• **Available data**:
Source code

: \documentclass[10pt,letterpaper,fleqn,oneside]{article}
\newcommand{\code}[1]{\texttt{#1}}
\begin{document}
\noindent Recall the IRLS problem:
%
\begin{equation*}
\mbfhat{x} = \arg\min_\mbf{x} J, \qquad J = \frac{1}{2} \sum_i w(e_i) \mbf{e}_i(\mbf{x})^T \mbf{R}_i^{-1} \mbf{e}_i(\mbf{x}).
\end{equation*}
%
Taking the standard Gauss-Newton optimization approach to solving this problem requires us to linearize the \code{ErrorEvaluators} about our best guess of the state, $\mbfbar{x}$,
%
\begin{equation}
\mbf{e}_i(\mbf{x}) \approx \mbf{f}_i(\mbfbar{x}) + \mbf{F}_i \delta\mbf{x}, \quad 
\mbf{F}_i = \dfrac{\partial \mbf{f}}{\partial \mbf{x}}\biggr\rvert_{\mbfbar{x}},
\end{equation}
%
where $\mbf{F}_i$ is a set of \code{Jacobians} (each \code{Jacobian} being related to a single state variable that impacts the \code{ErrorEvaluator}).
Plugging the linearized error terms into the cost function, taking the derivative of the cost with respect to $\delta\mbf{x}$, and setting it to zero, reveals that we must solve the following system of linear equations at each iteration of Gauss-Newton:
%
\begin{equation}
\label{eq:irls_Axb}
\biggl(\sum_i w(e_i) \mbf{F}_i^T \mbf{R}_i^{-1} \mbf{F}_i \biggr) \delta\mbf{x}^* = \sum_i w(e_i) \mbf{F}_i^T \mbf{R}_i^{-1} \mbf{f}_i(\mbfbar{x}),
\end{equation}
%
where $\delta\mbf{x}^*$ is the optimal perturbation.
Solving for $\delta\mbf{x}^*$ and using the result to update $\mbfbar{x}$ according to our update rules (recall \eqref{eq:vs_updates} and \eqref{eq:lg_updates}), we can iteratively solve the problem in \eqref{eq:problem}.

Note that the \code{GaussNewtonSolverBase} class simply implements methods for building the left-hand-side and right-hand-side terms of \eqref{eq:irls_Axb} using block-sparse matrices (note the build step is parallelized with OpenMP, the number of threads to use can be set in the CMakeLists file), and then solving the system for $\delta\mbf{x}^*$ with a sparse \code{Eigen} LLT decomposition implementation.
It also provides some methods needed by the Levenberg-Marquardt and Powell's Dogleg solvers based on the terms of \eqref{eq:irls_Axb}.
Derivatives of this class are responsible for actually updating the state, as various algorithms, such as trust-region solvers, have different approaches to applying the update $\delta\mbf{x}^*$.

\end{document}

• **Assignment**: Could you state how many lines in the data hold the word "biggr"? Only the number should be given.

• **Response**: 2